Caso Barakat, il sindaco chiede chiarezza
n «La giustizia è troppo lenta, a due anni da quella tragedia è inaccettabile che le indagini siano ancora al punto di partenza. Anche noi vogliamo che sia fatta chiarezza». A pochi giorni dall’intervista rilasciata dalla signora Antonella Penati, mamma del piccolo Federico Barakat, trucidato a otto anni dal padre il 25 febbraio 2009 all’interno del centro socio sanitario di via Sergnano, anche il sindaco di San Donato Mario Dompé e l’assessore ai servizi sociali Marco Zampieri chiedono che venga fatta giustizia e che ci sia una svolta nelle indagini. Ben venga quindi “l’avocazione” del procedimento chiesta dall’avvocato della donna, Federico Sinicato di Milano, alla procura generale, se questo servirà a far procedere l’indagine e ad arrivare alla verità. «Ma allo stesso tempo - aggiunge l’assessore - non è nemmeno giusto imputare la responsabilità di quanto accaduto a una, due o tre persone. Nessuno può essere responsabile per tutti, in questo caso è tutto il sistema che non ha funzionato (tribunale, carabinieri, comune) proprio per l’estrema gravità dei fatti».
La mamma del piccolo, lo ricordiamo, esasperata dalla lentezza delle indagini (il procedimento è ancora contro ignoti), aveva puntato il dito nei giorni scorsi contro i servizi sociali del comune, sostenendo che nulla era stato fatto per evitare la tragedia nonostante le sue continue segnalazioni sulla pericolosità del suo ex compagno. Un punto sul quale ora interviene anche l’attuale dirigente del servizio, Nadia Brescianini, che all’epoca dei fatti ricopriva un altro ruolo: pur rispettando e capendo lo sfogo della donna, dettato dal dolore, vuole difendere il lavoro svolto dagli operatori e negare che ci fossero segnali “premonitori” di quanto stava per accadere. «Prima del 25 febbraio di due anni fa non c’era stato nessun elemento che potesse far intuire la pericolosità del padre di Federico - spiega -. Tant’è vero che si stava valutando la possibilità di mandare padre e figlio in gita da soli. La tragedia è stata assolutamente imprevedibile. Noi eravamo “in mezzo” ai due coniugi - aggiunge -: da una parte la madre e le sue paure, dall’altra il padre e il suo diritto di vedere il figlio. Erano incontri disposti dal tribunale dei minorenni, svolti secondo le indicazioni date da quest’ultimo, che noi non potevamo che eseguire». Un aspetto, però, la dirigente vuole chiarirlo: non si trattava di incontri “protetti”. «Questi vanno svolti in spazi neutri e devono essere sorvegliati e controllati. A volte si arriva anche a mettere un vetro o uno specchio fra le due parti, mentre l’adulto non deve sapere assolutamente dove abiti il figlio. Quelli fra Federico e il padre, invece, avvenivano in un luogo pubblico, aperto a tutti».
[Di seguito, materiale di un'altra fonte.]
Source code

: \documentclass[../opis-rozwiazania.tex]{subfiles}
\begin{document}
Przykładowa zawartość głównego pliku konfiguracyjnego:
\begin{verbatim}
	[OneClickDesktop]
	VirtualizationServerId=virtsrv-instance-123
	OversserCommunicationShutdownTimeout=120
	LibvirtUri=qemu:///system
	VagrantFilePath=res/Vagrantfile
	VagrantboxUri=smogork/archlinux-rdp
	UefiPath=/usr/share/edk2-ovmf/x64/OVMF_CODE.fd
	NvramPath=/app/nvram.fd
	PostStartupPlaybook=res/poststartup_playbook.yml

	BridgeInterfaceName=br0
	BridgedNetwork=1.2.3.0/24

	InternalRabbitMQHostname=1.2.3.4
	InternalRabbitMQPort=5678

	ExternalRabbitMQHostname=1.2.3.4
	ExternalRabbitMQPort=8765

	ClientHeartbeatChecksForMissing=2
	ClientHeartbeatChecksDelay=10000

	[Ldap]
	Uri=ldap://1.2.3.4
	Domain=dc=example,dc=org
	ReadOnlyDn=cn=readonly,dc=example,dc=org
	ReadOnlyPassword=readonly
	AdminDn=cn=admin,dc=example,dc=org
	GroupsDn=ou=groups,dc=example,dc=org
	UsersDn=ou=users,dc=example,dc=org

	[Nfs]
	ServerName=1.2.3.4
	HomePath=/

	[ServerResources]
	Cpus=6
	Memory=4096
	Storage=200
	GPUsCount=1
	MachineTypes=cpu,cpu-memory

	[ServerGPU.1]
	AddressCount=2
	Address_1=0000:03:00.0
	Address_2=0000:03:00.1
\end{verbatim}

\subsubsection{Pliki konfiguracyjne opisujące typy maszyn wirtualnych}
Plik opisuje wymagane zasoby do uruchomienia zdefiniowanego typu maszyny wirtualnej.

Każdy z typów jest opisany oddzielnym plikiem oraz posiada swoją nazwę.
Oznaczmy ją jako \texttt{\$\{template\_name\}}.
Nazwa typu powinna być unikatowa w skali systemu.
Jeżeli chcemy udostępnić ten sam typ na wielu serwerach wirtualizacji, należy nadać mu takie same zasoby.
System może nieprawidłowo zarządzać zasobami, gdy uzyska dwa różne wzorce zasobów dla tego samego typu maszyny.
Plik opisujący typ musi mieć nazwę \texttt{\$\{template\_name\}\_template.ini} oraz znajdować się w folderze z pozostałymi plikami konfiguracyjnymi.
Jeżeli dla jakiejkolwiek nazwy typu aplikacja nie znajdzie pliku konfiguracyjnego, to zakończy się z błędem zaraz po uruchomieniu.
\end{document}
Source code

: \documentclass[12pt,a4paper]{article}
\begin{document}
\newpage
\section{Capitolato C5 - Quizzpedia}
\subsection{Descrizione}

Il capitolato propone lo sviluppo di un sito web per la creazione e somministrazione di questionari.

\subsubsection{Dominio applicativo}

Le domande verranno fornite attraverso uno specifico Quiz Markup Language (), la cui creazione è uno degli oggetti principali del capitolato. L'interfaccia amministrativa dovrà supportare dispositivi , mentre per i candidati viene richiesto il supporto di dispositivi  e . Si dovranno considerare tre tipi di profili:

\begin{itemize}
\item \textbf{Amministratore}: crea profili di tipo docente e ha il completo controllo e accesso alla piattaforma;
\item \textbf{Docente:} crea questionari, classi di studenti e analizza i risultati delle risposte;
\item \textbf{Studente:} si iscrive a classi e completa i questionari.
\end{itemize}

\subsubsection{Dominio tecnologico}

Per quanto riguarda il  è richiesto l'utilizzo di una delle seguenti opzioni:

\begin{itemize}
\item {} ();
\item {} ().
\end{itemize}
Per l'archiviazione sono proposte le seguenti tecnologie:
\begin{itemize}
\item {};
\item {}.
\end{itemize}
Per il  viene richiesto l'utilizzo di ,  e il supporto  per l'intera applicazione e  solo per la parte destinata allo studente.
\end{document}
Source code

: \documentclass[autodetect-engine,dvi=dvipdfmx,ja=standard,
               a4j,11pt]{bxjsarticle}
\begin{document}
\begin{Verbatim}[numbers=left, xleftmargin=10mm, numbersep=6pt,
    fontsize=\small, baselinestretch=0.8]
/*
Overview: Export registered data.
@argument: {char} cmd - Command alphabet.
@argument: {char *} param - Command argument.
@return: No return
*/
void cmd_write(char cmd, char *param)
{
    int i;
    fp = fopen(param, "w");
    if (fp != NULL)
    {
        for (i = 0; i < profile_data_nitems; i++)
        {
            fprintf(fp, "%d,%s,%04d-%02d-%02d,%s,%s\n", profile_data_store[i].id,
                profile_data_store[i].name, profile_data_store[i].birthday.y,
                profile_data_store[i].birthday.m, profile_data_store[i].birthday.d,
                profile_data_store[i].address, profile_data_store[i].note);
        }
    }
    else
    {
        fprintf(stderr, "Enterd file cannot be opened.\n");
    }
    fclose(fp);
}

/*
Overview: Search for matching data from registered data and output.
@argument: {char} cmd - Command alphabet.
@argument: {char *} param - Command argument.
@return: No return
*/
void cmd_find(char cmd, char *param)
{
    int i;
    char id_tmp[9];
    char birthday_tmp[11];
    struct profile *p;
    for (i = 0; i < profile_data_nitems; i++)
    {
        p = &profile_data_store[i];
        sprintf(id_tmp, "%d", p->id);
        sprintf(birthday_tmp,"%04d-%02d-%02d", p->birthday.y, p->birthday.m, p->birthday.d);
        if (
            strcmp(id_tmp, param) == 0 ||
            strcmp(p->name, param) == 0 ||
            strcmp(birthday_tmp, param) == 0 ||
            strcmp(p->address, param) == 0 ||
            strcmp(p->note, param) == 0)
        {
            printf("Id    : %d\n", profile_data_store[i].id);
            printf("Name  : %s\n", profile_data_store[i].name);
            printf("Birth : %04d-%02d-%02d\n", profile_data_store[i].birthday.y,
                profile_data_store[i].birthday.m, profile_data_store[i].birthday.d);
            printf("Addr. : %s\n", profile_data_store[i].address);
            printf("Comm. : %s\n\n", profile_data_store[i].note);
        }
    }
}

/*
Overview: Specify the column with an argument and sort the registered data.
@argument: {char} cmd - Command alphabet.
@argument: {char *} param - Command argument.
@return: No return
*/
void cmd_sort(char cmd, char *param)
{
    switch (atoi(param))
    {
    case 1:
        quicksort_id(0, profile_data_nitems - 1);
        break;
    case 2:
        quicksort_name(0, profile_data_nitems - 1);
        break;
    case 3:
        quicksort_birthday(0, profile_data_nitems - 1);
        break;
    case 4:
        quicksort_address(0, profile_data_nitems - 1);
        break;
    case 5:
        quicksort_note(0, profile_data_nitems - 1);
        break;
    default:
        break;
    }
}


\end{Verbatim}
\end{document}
La mattina del 25 febbraio 2009, poche ore prima della tragedia, la signora Penati era andata in municipio per parlare proprio con l’assessore Zampieri e chiedere il suo aiuto. Un incontro che l’assessore ricorda molto bene. «L’ho trovata preoccupata per la situazione - racconta -. Io non sapevo nulla del suo caso, così lei ha parlato a lungo raccontandomi tutta la sua storia. Mi ha detto delle segnalazioni fatte ai carabinieri, delle “improvvisate” dell’ex compagno sotto casa sua e davanti alla scuola del figlio, delle minacce. Aveva la sensazione che nessuno la ascoltasse. Era spaventata per se stessa - prosegue -, si sentiva molestata, e aveva paura che l’uomo potesse portare via il figlio, in Egitto; ma forse non immaginava che potesse fare del male anche a lui. Alla fine non mi ha fatto una richiesta specifica, non voleva che impedissi gli incontri, mi ha chiesto solo di occuparmi del caso». Solo poche ore dopo, però, Mohamed Barakat si è presentato in via Sergnano armato di pistola e coltello e, appena sceso dall’ascensore, ha massacrato il figlio senza che nessuno potesse intervenire per fermarlo e salvare il piccolo. Un’epilogo spaventoso per questa vicenda, che nessuno aveva saputo prevedere.